Although the Polo game was said to have begun in ancient Iran during the glorious times of the Median and Persian Empire, it was the British that spread the game around the world. A couple of British soldiers had introduced the game among their peers in the 186os in England. By 1904, it arrived Nigeria, but only expatriates were commonly seen on Lagos game grounds. This changed in 1958 when Dr. Oladele da Rochas Afoda, a prominent businessman, became the first Nigerian member of the Lagos Polo Club. At inception, the game was played on an airstrip shared between the Lagos Polo Club and Ikoyi Club. It was not until 1914 that the game began to take its present shape. That year, the King of Germany presented a sterling silver Cup as the price for the championship between Nigeria and the German Cameroon’s.

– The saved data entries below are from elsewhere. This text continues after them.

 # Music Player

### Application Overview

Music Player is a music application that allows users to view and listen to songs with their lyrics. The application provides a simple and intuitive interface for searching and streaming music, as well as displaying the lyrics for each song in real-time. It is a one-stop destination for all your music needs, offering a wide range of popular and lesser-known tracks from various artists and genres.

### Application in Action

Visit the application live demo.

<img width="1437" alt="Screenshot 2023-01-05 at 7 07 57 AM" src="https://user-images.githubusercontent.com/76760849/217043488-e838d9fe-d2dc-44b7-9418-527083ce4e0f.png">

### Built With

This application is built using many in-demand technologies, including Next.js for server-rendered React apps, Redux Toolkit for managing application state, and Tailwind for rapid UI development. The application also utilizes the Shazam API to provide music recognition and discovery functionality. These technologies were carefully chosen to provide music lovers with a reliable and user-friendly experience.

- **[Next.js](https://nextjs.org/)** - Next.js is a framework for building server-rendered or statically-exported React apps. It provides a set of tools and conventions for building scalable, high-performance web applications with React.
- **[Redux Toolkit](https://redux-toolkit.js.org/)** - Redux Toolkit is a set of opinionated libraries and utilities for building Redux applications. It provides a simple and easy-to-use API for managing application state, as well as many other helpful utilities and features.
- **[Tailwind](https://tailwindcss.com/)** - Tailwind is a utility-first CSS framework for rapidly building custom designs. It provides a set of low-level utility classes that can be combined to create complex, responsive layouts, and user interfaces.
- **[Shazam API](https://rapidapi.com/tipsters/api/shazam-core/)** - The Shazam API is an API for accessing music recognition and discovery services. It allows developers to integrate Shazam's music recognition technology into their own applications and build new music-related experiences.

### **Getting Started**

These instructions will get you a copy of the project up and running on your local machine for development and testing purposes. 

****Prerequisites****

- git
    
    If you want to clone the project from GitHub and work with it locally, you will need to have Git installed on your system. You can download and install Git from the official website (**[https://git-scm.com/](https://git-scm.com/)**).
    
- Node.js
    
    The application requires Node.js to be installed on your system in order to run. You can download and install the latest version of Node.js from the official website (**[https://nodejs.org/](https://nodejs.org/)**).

The Lagos Polo Club, once made up of only playing field, the clubhouse and temporary stables, was redeveloped with the opening of a new clubhouse in 1949 but it was not until the late 1960s and the ’70s that the club became very prominent with the then young and ebullient Head of State, Yakubu Gowon spending his spare time on the field playing polo. This attracted many top government officials and business moguls to the game. Unlike Manipur, India, Polo game is popular only among the elite in Lagos.